Menggunakan Sensor Hidrogen dengan Benar: Mengapa Kita Gunakan Metode Pengeringan Inframerah
Saat membuat sensor hidrogen, kita perlu mencapai keseimbangan yang tepat. Kita membutuhkan panas yang cukup untuk melunakkan tinta konduktif dan bahan perekat tersebut, tetapi jika panasnya berlebihan, membran sensor akan rusak. Ini merupakan tantangan yang rumit.
Itulah sebabnya kita berhenti menggunakan metode pemanasan tradisional dan beralih ke metode pengeringan inframerah. Alih-alih memanaskan seluruh udara di dalam ruangan, inframerah hanya memanaskan bahan yang bersangkutan saja. Metode ini lebih efisien, cepat, dan sesuai dengan tren produksi yang bebas timbal dan ramah lingkungan.

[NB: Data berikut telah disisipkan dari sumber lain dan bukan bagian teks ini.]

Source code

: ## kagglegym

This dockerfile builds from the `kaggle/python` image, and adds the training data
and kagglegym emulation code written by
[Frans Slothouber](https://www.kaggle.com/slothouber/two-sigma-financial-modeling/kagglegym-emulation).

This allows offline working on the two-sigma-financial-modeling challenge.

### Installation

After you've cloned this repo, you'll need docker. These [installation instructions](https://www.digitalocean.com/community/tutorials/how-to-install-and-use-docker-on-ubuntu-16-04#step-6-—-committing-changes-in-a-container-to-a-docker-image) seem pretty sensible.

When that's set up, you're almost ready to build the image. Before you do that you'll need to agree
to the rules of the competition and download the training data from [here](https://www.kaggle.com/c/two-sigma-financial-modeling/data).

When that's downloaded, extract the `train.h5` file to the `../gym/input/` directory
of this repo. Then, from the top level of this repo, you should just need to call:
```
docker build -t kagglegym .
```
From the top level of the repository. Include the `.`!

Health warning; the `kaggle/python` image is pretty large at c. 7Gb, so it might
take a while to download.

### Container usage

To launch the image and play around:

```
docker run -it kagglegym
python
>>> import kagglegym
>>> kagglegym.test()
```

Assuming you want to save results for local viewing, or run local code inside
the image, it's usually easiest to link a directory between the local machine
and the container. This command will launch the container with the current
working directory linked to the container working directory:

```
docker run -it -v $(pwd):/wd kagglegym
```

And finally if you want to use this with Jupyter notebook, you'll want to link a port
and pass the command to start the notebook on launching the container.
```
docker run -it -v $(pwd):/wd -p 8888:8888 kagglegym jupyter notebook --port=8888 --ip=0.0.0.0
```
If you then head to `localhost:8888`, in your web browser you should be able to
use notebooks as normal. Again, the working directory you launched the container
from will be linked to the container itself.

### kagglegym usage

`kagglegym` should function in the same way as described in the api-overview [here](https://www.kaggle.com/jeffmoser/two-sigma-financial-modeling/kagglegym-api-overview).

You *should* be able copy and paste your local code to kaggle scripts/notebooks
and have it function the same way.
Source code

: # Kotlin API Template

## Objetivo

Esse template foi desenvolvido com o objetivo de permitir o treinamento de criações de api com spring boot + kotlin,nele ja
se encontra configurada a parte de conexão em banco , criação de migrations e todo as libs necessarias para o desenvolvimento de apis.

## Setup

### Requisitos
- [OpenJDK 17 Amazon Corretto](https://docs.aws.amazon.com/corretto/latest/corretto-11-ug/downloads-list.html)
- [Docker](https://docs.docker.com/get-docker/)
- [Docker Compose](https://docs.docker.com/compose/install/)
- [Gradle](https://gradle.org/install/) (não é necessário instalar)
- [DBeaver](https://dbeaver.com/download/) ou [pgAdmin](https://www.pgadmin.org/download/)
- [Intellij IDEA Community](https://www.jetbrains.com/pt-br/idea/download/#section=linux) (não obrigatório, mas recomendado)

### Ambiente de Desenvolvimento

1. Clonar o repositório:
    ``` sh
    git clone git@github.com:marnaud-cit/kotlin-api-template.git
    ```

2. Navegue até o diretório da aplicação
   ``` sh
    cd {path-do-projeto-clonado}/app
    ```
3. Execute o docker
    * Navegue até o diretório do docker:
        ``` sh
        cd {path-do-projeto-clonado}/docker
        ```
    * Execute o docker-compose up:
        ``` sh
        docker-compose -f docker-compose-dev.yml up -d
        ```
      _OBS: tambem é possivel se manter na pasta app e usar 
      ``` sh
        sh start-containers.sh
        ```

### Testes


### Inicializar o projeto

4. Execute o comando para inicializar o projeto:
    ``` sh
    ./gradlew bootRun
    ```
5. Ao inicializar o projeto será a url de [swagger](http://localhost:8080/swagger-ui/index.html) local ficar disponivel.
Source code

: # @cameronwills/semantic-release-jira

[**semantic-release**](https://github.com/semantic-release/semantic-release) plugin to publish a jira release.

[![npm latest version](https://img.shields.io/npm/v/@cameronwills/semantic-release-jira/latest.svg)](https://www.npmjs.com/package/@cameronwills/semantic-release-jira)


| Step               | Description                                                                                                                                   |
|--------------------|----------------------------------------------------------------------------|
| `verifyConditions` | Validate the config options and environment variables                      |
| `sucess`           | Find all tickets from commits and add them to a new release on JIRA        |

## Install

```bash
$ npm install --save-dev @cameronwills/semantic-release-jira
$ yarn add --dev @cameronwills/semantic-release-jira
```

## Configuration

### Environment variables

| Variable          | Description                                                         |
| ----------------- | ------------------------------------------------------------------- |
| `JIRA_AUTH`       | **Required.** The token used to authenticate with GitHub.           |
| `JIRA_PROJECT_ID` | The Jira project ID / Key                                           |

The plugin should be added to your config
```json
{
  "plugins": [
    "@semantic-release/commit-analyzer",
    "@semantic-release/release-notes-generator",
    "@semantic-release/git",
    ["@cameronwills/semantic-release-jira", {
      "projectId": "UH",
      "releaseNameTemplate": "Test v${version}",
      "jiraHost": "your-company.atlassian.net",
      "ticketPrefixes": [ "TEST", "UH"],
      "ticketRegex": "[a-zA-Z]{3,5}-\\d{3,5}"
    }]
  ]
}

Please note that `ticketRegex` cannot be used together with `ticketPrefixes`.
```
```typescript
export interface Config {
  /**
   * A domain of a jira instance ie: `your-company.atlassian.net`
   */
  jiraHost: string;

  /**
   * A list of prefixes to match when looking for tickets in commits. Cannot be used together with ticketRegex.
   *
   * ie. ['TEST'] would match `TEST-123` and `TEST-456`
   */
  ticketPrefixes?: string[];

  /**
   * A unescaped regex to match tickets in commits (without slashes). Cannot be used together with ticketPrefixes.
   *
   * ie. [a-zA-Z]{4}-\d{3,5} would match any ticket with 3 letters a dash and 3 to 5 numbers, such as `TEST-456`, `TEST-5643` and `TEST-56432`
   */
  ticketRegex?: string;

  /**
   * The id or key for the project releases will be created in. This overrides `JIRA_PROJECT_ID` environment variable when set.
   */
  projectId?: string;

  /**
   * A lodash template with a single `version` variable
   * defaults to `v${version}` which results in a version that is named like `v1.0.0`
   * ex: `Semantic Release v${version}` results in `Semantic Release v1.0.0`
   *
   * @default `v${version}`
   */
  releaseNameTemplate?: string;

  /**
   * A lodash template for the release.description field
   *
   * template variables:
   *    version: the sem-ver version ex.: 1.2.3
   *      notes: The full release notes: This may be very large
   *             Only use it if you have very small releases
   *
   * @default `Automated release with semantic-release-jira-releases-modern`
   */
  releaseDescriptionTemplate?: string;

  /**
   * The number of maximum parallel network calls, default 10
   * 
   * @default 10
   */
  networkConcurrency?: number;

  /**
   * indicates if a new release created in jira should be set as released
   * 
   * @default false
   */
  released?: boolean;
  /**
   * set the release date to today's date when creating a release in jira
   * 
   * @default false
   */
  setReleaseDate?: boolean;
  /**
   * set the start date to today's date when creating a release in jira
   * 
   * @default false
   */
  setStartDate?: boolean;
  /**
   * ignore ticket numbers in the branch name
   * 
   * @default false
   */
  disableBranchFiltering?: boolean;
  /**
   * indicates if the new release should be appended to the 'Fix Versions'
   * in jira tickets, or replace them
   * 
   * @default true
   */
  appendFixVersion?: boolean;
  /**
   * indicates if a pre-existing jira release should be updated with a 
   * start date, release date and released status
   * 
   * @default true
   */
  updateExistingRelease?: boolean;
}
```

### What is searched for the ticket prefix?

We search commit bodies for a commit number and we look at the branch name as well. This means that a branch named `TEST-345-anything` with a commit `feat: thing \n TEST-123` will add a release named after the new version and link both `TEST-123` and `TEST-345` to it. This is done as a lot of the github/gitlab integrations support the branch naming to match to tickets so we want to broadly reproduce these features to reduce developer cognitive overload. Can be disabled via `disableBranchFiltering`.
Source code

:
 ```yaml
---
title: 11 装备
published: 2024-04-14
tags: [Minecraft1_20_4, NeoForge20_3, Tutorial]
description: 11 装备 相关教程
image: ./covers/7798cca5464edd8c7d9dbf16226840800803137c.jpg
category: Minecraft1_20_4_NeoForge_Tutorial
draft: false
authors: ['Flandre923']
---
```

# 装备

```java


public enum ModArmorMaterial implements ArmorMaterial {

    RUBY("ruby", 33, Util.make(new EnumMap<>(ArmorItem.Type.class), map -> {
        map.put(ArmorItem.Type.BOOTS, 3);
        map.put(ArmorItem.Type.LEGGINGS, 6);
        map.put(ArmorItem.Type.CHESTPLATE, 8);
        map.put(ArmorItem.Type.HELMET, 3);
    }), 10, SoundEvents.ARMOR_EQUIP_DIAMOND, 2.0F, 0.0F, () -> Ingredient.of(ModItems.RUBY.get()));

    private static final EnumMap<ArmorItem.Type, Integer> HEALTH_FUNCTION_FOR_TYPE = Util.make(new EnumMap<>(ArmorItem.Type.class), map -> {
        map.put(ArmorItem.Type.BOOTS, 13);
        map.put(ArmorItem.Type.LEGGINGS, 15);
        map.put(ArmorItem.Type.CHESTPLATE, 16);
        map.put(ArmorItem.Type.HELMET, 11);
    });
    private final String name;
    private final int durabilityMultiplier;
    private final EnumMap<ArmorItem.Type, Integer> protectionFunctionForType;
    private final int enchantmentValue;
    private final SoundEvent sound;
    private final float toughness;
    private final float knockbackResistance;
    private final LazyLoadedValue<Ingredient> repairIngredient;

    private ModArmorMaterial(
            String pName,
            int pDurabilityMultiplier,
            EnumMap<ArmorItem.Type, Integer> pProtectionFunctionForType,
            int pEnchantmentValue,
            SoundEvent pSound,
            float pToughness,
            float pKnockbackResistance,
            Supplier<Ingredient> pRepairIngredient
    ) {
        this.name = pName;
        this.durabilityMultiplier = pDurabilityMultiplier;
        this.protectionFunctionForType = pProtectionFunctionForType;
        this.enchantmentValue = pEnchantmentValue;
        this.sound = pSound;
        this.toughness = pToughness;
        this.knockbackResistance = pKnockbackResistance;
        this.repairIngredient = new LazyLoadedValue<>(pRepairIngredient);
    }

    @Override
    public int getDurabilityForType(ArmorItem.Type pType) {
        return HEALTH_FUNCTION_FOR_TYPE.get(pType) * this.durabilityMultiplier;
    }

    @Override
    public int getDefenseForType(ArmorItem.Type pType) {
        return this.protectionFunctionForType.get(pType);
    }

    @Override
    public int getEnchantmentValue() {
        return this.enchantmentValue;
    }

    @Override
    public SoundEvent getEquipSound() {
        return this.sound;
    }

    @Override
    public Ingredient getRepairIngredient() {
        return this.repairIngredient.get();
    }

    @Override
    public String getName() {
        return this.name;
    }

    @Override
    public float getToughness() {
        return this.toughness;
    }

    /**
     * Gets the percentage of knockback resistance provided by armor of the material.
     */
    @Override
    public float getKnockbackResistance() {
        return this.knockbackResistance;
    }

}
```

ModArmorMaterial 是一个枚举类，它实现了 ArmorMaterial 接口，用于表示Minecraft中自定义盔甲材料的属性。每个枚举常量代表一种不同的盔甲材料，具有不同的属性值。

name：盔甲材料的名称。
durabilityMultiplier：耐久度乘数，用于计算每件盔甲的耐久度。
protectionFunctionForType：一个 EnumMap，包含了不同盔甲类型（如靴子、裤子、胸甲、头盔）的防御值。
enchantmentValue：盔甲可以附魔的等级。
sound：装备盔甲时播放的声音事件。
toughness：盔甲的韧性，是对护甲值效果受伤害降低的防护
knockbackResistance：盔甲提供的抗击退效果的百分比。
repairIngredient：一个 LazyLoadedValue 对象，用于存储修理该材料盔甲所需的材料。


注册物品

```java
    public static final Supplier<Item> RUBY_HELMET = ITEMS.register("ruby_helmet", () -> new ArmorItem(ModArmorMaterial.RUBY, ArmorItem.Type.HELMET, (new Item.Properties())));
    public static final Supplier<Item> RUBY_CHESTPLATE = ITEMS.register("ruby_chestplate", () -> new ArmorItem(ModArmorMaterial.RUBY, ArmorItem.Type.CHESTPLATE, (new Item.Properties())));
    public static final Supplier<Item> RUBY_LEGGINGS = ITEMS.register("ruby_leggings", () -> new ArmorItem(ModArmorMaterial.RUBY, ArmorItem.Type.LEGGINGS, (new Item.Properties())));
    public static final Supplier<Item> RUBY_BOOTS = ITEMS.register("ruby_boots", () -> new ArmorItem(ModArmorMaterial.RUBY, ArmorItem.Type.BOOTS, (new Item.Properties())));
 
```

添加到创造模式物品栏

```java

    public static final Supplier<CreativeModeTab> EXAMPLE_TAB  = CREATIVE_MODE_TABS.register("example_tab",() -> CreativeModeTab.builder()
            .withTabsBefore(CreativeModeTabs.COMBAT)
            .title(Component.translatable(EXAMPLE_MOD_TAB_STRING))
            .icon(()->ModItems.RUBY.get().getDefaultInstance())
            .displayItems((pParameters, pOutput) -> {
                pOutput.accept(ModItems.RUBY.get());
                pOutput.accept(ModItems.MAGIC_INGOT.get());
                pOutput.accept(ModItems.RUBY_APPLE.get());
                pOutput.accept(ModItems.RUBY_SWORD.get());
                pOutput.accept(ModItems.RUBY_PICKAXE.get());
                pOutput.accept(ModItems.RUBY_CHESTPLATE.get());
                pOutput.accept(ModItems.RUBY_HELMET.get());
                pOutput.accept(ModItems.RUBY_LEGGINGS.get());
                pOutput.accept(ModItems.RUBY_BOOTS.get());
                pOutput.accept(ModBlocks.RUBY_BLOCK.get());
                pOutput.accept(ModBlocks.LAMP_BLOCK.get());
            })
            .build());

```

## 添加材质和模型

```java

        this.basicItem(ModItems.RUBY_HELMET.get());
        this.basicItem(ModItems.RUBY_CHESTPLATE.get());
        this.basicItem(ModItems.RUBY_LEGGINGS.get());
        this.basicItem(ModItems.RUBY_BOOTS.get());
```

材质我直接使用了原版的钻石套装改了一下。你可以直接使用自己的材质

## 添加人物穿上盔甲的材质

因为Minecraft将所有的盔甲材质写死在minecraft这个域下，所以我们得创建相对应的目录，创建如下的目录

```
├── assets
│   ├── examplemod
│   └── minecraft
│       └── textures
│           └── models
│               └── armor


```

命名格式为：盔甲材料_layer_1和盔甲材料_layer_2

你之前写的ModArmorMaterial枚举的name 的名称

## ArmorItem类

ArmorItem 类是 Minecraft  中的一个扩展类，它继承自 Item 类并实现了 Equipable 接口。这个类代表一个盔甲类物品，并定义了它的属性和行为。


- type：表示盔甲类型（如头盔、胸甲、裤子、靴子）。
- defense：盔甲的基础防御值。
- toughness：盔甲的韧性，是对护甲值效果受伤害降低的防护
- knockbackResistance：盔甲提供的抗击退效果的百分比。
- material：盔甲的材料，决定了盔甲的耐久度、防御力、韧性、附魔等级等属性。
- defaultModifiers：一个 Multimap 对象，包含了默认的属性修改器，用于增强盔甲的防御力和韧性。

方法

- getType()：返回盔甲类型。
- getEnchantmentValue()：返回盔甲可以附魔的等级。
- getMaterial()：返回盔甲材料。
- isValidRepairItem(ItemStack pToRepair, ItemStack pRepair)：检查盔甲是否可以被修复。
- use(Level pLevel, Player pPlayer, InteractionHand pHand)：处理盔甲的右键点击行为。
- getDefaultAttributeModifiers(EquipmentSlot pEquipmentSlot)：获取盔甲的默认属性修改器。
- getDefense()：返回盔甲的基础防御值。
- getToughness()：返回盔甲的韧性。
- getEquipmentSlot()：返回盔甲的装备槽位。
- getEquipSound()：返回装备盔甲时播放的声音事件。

Masalah dengan Metode Pemanasan Konvensional
Bayangkan oven konveksi biasa. Anda harus memanaskan seluruh ruangan hanya untuk memanaskan sensor yang ukurannya sangat kecil. Ini merupakan pemborosan energi. Lebih buruk lagi, bagian tepi substrat sering kali terlalu panas akibat proses pemanasan yang berlebihan.
Inframerah berbeda. Radiasi gelombang pendek yang digunakan dapat memicu reaksi secara instan. Yang terbaik adalah kita dapat menyesuaikan panjang gelombangnya agar sesuai dengan jenis solder atau bahan perekat yang digunakan. Dengan demikian, panas akan tetap berada di tempat yang seharusnya.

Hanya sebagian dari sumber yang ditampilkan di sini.